▶ RECORDS FOR PROCESSING
- Opening Delimiter -

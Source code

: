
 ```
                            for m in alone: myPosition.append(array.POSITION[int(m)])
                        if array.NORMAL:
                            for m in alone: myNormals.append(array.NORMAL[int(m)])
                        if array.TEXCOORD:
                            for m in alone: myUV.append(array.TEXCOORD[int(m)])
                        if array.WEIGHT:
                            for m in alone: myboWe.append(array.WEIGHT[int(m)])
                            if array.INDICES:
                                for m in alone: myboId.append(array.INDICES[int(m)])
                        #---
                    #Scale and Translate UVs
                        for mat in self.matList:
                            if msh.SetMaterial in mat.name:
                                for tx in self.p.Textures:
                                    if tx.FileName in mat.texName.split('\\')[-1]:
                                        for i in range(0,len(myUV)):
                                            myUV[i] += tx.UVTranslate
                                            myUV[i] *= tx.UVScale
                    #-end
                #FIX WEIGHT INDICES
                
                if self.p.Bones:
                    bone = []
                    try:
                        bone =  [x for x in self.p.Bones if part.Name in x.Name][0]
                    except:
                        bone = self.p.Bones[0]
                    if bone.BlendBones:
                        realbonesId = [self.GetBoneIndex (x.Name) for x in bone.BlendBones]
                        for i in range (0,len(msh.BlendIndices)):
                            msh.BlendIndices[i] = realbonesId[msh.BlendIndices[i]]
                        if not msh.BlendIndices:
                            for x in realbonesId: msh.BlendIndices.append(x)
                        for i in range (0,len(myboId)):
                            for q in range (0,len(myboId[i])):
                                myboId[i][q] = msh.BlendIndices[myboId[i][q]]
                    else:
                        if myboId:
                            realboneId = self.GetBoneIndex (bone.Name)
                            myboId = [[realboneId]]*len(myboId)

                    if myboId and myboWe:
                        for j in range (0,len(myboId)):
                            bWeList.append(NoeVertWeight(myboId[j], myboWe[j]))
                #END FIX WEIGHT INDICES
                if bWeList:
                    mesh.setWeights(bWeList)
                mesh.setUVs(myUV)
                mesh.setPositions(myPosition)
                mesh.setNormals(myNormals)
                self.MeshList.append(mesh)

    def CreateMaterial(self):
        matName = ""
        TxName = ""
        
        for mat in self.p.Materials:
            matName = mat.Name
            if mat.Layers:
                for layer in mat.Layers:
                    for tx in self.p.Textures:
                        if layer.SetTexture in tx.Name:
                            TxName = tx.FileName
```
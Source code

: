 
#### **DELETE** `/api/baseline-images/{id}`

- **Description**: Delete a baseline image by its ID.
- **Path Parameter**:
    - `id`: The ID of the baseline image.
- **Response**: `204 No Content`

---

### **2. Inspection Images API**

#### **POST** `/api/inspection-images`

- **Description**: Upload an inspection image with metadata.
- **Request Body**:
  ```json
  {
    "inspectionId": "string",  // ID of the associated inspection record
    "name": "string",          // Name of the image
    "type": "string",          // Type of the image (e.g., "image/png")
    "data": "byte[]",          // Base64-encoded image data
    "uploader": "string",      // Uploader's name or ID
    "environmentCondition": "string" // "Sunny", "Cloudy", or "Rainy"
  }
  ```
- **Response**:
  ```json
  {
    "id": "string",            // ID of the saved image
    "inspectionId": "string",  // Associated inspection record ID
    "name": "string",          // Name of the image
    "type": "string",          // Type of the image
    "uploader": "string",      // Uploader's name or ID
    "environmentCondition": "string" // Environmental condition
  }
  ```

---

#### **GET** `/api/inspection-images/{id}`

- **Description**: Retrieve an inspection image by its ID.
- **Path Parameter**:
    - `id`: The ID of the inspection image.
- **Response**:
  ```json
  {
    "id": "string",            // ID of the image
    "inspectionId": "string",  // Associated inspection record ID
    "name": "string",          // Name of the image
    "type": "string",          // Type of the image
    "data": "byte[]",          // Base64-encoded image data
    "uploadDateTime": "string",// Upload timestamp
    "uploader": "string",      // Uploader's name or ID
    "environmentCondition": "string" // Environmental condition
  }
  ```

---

- Closing Delimiter -

▶ GOAL OF THE EXERCISE
Each line of the listing that contains the word "TEXCOORD" must be copied.

▶ TASK OUTPUT
                        if array.TEXCOORD:
                            for m in alone: myUV.append(array.TEXCOORD[int(m)])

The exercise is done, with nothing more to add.